A distribuição das espécies e os atributos das populações são dados críticos para a conservação da biodiversidade. Enquanto ferramenta para obtenção de tais dados, as armadilhas fotográficas tem se tornado cada vez mais comuns em estudos em todo o mundo. No entanto, há divergências sobre como os registros fotográficos devem ser utilizados devido a problemas de detectabilidade e limitações relacionadas ao uso das taxas de captura como substitutos de abundância. No presente estudo foram avaliadas variações na taxa de captura e na estrutura da comunidade de mamíferos registrada por meio de armadilhas fotográficas utilizando-se quatro diferentes desenhos amostrais. As armadilhas foram instaladas em estradas internas (primeiro e quarto anos), a 100-200 m de distância das estradas (bordas internas; segundo ano) e a 500 m da estrada mais próxima (interior da mata; terceiro ano).

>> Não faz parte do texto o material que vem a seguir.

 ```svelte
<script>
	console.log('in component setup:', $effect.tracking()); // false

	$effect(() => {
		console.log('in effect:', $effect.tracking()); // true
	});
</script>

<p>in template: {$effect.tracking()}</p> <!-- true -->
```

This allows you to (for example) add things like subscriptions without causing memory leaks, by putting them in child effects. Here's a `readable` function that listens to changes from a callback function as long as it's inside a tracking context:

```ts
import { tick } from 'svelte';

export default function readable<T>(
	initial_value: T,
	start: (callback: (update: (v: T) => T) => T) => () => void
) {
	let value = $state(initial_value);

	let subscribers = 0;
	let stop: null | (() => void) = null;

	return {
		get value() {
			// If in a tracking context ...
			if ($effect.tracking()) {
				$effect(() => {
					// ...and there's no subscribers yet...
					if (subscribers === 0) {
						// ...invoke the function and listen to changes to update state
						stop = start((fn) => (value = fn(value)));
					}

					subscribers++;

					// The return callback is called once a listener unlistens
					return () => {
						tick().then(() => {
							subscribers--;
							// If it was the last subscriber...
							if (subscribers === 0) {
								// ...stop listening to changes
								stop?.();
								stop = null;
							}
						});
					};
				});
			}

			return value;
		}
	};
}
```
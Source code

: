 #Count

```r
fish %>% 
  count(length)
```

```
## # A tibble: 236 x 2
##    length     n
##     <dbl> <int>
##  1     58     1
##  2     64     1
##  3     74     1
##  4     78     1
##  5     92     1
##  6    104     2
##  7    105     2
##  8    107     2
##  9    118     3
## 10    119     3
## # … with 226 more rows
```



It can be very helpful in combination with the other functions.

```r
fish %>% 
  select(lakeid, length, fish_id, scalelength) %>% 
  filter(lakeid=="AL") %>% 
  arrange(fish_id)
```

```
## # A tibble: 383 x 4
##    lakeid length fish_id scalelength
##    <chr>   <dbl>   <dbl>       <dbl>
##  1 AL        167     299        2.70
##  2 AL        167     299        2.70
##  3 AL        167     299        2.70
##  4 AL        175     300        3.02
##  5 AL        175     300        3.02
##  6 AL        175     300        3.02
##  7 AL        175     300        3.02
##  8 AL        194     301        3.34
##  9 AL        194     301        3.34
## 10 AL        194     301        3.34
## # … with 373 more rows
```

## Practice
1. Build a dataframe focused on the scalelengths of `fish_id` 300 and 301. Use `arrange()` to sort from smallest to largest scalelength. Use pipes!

As comunidades de mamíferos amostradas em bordas internas e interior da floresta foram semelhantes entre si, mas diferiram significativamente daquelas amostradas em estradas. Além disso, para a maioria das espécies, o número de registros e o sucesso de captura variaram muito entre os quatro desenhos amostrais. A partir de um experimento desenvolvido paralelamente às amostragens, foi observado ainda que armadilhas fotográficas colocadas em um mesmo tronco de árvore, mas voltadas para direções opostas, registraram poucas espécies em comum. Nossos resultados demonstram que presença ou não detecção e taxas de captura variam entre diferentes desenhos de amostragem. Essas diferenças são atribuídas principalmente ao uso do habitat e atributos comportamentais das espécies, em associação com diferenças no desenho amostral, resultando em diferenças na detectabilidade. Foram também registradas variações na distribuição de registros entre pontos de amostragem e para o mesmo local, evidenciando a estocasticidade associada à localização e orientação das armadilhas. Esses dados reforçam que, para espécies cujos espécimes não podem ser individualmente identificados, os registros fotográficos são mais bem utilizados como insumo para análises de presença e detecção, assim como para obtenção de informações relacionadas a comportamento (uso preferencial de habitats e padrão de atividade, por exemplo). Comparações entre taxas de captura ou índices de abundância relativa, mesmo para a mesma espécie, devem ser realizadas com cautela.